→ **Entries provided**:

_ _ _ _ _ _ _

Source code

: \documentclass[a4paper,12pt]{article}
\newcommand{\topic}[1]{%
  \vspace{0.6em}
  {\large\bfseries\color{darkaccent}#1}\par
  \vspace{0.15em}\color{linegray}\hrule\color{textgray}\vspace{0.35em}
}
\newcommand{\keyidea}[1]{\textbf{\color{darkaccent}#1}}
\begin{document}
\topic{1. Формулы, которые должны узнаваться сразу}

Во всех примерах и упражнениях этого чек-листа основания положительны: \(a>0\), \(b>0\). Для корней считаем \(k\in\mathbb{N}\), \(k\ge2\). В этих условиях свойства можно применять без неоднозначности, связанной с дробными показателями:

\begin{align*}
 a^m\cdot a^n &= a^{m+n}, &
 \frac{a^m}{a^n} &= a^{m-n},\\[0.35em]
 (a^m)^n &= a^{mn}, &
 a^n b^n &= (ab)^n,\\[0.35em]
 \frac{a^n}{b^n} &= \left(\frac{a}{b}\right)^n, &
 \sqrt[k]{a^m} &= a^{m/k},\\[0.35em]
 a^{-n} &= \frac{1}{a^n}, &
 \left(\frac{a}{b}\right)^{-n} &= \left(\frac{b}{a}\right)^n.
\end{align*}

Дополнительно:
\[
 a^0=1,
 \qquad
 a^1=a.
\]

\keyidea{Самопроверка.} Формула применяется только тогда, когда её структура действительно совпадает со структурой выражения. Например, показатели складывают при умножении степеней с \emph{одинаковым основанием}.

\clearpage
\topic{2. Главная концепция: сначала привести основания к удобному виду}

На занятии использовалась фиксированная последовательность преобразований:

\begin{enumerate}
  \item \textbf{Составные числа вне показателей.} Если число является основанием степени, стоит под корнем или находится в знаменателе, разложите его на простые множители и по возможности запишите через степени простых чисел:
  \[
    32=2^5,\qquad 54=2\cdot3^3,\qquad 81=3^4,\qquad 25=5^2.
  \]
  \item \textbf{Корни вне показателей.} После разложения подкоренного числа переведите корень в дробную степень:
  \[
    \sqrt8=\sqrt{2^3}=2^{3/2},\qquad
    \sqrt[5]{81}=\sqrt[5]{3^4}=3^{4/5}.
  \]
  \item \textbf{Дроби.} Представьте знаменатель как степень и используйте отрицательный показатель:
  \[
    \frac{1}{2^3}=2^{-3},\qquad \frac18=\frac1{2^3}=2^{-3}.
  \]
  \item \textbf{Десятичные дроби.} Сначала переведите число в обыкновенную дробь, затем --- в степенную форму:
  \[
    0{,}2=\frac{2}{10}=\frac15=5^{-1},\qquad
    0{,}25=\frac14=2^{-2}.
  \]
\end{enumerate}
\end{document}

_ _ _ _ _ _ _

→ **Work task**:
Recopy the whole listing exactly.

→ **Written answer**:
Source code

: \documentclass[a4paper,12pt]{article}
\newcommand{\topic}[1]{%
  \vspace{0.6em}
  {\large\bfseries\color{darkaccent}#1}\par
  \vspace{0.15em}\color{linegray}\hrule\color{textgray}\vspace{0.35em}
}
\newcommand{\keyidea}[1]{\textbf{\color{darkaccent}#1}}
\begin{document}
\topic{1. Формулы, которые должны узнаваться сразу}

Во всех примерах и упражнениях этого чек-листа основания положительны: \(a>0\), \(b>0\). Для корней считаем \(k\in\mathbb{N}\), \(k\ge2\). В этих условиях свойства можно применять без неоднозначности, связанной с дробными показателями:

\begin{align*}
 a^m\cdot a^n &= a^{m+n}, &
 \frac{a^m}{a^n} &= a^{m-n},\\[0.35em]
 (a^m)^n &= a^{mn}, &
 a^n b^n &= (ab)^n,\\[0.35em]
 \frac{a^n}{b^n} &= \left(\frac{a}{b}\right)^n, &
 \sqrt[k]{a^m} &= a^{m/k},\\[0.35em]
 a^{-n} &= \frac{1}{a^n}, &
 \left(\frac{a}{b}\right)^{-n} &= \left(\frac{b}{a}\right)^n.
\end{align*}

Дополнительно:
\[
 a^0=1,
 \qquad
 a^1=a.
\]

\keyidea{Самопроверка.} Формула применяется только тогда, когда её структура действительно совпадает со структурой выражения. Например, показатели складывают при умножении степеней с \emph{одинаковым основанием}.

\clearpage
\topic{2. Главная концепция: сначала привести основания к удобному виду}

На занятии использовалась фиксированная последовательность преобразований:

\begin{enumerate}
  \item \textbf{Составные числа вне показателей.} Если число является основанием степени, стоит под корнем или находится в знаменателе, разложите его на простые множители и по возможности запишите через степени простых чисел:
  \[
    32=2^5,\qquad 54=2\cdot3^3,\qquad 81=3^4,\qquad 25=5^2.
  \]
  \item \textbf{Корни вне показателей.} После разложения подкоренного числа переведите корень в дробную степень:
  \[
    \sqrt8=\sqrt{2^3}=2^{3/2},\qquad
    \sqrt[5]{81}=\sqrt[5]{3^4}=3^{4/5}.
  \]
  \item \textbf{Дроби.} Представьте знаменатель как степень и используйте отрицательный показатель:
  \[
    \frac{1}{2^3}=2^{-3},\qquad \frac18=\frac1{2^3}=2^{-3}.
  \]
  \item \textbf{Десятичные дроби.} Сначала переведите число в обыкновенную дробь, затем --- в степенную форму:
  \[
    0{,}2=\frac{2}{10}=\frac15=5^{-1},\qquad
    0{,}25=\frac14=2^{-2}.
  \]
\end{enumerate}
\end{document}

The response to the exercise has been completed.